Winner of the MacArthur Foundation “genius” grant, LaToya Ruby Frazier works in the superannuated tradition of the documentary photo-essay, the kind that once filled Life magazine. Three different bodies of her black-and-white prints fill Gavin Brown’s capacious Harlem digs, and while they may belong to a now-fusty genre, they manage to seem both fresh and compelling.
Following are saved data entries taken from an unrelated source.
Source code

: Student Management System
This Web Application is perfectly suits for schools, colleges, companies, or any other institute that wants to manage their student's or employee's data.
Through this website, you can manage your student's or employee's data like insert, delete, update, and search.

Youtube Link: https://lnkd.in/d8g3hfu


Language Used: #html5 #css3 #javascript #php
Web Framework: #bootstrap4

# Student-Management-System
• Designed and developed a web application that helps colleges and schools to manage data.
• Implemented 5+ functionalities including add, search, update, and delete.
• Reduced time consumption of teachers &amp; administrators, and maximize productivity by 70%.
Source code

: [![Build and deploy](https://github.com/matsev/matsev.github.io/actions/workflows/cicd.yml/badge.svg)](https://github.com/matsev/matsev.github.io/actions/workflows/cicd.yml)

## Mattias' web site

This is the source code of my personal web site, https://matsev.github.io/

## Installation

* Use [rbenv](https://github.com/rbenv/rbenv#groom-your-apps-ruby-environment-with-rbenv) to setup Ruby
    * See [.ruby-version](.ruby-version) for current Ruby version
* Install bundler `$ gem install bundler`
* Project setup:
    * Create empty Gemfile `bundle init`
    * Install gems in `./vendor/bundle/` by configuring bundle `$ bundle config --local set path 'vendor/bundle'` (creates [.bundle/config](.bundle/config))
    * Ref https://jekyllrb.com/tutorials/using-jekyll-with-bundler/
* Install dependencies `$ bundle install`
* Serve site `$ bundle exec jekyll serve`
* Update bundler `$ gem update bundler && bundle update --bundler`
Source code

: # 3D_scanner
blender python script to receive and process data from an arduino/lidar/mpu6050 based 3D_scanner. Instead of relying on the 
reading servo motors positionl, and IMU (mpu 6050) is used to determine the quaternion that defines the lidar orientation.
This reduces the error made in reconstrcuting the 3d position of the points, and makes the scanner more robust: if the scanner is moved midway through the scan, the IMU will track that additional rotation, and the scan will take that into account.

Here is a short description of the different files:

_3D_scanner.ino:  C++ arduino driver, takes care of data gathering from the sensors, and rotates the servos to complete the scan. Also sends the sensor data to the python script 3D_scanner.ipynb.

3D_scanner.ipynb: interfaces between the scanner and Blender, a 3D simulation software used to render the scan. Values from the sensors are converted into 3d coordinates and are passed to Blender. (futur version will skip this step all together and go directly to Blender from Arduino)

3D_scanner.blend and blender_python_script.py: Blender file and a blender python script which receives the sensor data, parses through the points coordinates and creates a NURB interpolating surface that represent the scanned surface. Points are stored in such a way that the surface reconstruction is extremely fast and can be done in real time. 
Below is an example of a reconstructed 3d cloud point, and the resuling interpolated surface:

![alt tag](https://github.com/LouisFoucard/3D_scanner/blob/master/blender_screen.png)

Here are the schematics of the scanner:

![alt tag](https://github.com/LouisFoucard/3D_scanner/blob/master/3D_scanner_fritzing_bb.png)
On the ground floor, the series “Flint Is Family” (2016–17) chronicles the ongoing crisis in the predominantly African-American Michigan city through the experience of a single family: Shea Cobb; her young daughter, Zion; and her mother, Renée. The images show the Cobbs and their community struggling to deal with a poisoned water supply: Shea brushing Zion’s teeth with bottled water in her bathroom—a close-up of a trusting child, her mother’s hand jutting into the frame to carefully pour liquid from a clear plastic bottle into her mouth—pictures a moment of tenderness made all the more poignant by the specter of government malfeasance. Though the genre of socially conscious photography doesn’t get much traction anymore, Frazier revives the form by drawing intimately close to her subjects.
“The Notion of Family” (2001–14), on the gallery’s second floor, spotlights three generations of women—the artist, her mother and her aging grandmother—all living in straitened circumstances in Frazier’s hometown of Braddock, Pennsylvania, a hollowed-out steel town near Pittsburgh. Ordinary scenes build a cumulative sense of the characters, as in the empty, none-too-clean Grandma Ruby’s bathroom at 40 Holland Avenue (2009), which evokes the aging matriarch by depicting a seat inside the tub.
Elsewhere, UPMC Professional Building Doctors’ Offices (2011) points to Braddock’s socioeconomic depredations. Portrayed as an eerie disaster site, with a potted plant still atop a desk inside the half-demolished edifice, UPMC was the city’s only local hospital before shuttering in 2010.
UPMC’s ruins, as well as the cluttered interiors of the Frazier family’s home, rhyme visually with the final series, on the fourth floor, “A Pilgrimage to Noah Purifoy’s Desert Art Museum” (2016–17). In this group of large prints, the artist records a visit to see the shambolic outdoor assemblages of the eponymous Purifoy, an African-American artist who lived in Joshua Tree, California, until his death in 2004 at age 87. In many of these photos, a mysterious, blanketed figure—with a shattered mirror for a face—stands implacably amid the ramshackle constructions, like a guardian or spirit, lending an otherworldly presence to Frazier’s views of the sunbaked sculptures. Much like Purifoy’s art, Frazier’s images conjure something unexpectedly imperative from the ordinary stuff of the world.
Gavin Brown’s Enterprise, 439 W 127th St (212-627-5258, gavinbrown.biz). Through Feb 25.